*** Begin section ***

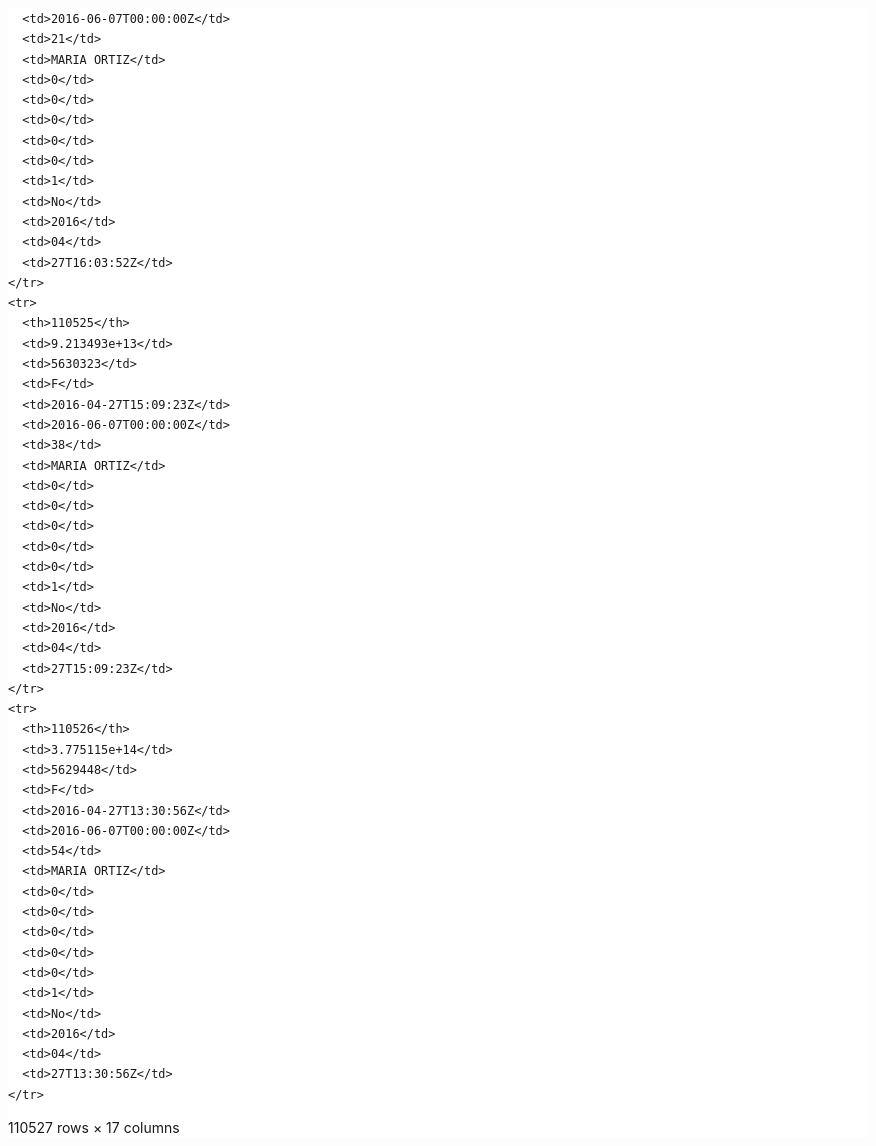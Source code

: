       <td>2016-06-07T00:00:00Z</td>
      <td>21</td>
      <td>MARIA ORTIZ</td>
      <td>0</td>
      <td>0</td>
      <td>0</td>
      <td>0</td>
      <td>0</td>
      <td>1</td>
      <td>No</td>
      <td>2016</td>
      <td>04</td>
      <td>27T16:03:52Z</td>
    </tr>
    <tr>
      <th>110525</th>
      <td>9.213493e+13</td>
      <td>5630323</td>
      <td>F</td>
      <td>2016-04-27T15:09:23Z</td>
      <td>2016-06-07T00:00:00Z</td>
      <td>38</td>
      <td>MARIA ORTIZ</td>
      <td>0</td>
      <td>0</td>
      <td>0</td>
      <td>0</td>
      <td>0</td>
      <td>1</td>
      <td>No</td>
      <td>2016</td>
      <td>04</td>
      <td>27T15:09:23Z</td>
    </tr>
    <tr>
      <th>110526</th>
      <td>3.775115e+14</td>
      <td>5629448</td>
      <td>F</td>
      <td>2016-04-27T13:30:56Z</td>
      <td>2016-06-07T00:00:00Z</td>
      <td>54</td>
      <td>MARIA ORTIZ</td>
      <td>0</td>
      <td>0</td>
      <td>0</td>
      <td>0</td>
      <td>0</td>
      <td>1</td>
      <td>No</td>
      <td>2016</td>
      <td>04</td>
      <td>27T13:30:56Z</td>
    </tr>
  </tbody>
</table>
<p>110527 rows × 17 columns</p>
</div>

*** End section ***

> [Exercise instructions] Copy the data character for character, but drop all pictures from the copy.

> [Problem solution]
Source code

:       <td>2016-06-07T00:00:00Z</td>
      <td>21</td>
      <td>MARIA ORTIZ</td>
      <td>0</td>
      <td>0</td>
      <td>0</td>
      <td>0</td>
      <td>0</td>
      <td>1</td>
      <td>No</td>
      <td>2016</td>
      <td>04</td>
      <td>27T16:03:52Z</td>
    </tr>
    <tr>
      <th>110525</th>
      <td>9.213493e+13</td>
      <td>5630323</td>
      <td>F</td>
      <td>2016-04-27T15:09:23Z</td>
      <td>2016-06-07T00:00:00Z</td>
      <td>38</td>
      <td>MARIA ORTIZ</td>
      <td>0</td>
      <td>0</td>
      <td>0</td>
      <td>0</td>
      <td>0</td>
      <td>1</td>
      <td>No</td>
      <td>2016</td>
      <td>04</td>
      <td>27T15:09:23Z</td>
    </tr>
    <tr>
      <th>110526</th>
      <td>3.775115e+14</td>
      <td>5629448</td>
      <td>F</td>
      <td>2016-04-27T13:30:56Z</td>
      <td>2016-06-07T00:00:00Z</td>
      <td>54</td>
      <td>MARIA ORTIZ</td>
      <td>0</td>
      <td>0</td>
      <td>0</td>
      <td>0</td>
      <td>0</td>
      <td>1</td>
      <td>No</td>
      <td>2016</td>
      <td>04</td>
      <td>27T13:30:56Z</td>
    </tr>
  </tbody>
</table>
<p>110527 rows × 17 columns</p>
</div>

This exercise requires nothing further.